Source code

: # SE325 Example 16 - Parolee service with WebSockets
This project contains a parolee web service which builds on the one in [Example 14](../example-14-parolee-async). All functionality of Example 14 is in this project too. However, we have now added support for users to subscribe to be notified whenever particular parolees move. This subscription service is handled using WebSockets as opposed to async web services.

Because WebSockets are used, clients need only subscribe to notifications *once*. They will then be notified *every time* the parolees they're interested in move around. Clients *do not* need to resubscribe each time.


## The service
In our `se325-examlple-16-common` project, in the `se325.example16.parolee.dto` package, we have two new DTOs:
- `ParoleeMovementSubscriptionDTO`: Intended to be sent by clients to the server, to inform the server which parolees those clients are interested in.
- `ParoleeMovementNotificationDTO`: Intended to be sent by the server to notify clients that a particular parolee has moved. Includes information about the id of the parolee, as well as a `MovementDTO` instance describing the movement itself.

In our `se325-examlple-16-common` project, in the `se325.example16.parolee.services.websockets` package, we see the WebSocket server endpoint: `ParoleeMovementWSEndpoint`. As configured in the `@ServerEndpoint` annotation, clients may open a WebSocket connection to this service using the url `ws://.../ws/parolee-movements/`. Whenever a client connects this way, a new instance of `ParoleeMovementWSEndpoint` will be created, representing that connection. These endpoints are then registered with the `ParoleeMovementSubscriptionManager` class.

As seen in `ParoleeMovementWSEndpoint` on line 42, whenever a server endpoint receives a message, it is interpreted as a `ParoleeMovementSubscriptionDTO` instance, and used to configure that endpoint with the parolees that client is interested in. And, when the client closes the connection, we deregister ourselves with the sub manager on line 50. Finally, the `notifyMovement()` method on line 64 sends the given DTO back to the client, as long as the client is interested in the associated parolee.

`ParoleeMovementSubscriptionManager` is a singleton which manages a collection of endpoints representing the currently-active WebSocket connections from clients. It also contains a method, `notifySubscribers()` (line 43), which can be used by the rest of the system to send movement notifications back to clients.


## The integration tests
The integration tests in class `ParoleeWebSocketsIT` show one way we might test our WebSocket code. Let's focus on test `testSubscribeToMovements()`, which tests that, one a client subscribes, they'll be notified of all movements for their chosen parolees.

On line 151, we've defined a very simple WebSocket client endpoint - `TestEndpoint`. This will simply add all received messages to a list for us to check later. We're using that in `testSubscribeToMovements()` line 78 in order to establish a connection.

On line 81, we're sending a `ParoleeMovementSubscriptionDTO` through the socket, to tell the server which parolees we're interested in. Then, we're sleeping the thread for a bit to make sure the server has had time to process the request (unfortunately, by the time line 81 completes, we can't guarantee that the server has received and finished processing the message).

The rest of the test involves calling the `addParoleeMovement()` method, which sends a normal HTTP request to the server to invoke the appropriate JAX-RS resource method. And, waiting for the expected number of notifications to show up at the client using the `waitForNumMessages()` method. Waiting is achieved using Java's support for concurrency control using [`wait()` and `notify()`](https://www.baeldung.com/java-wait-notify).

▸ TASK ITEM
Check each line of the listing above. Copy it if it holds the string "have".

▸ ANSWER TO THIS PROBLEM
This project contains a parolee web service which builds on the one in [Example 14](../example-14-parolee-async). All functionality of Example 14 is in this project too. However, we have now added support for users to subscribe to be notified whenever particular parolees move. This subscription service is handled using WebSockets as opposed to async web services.
In our `se325-examlple-16-common` project, in the `se325.example16.parolee.dto` package, we have two new DTOs:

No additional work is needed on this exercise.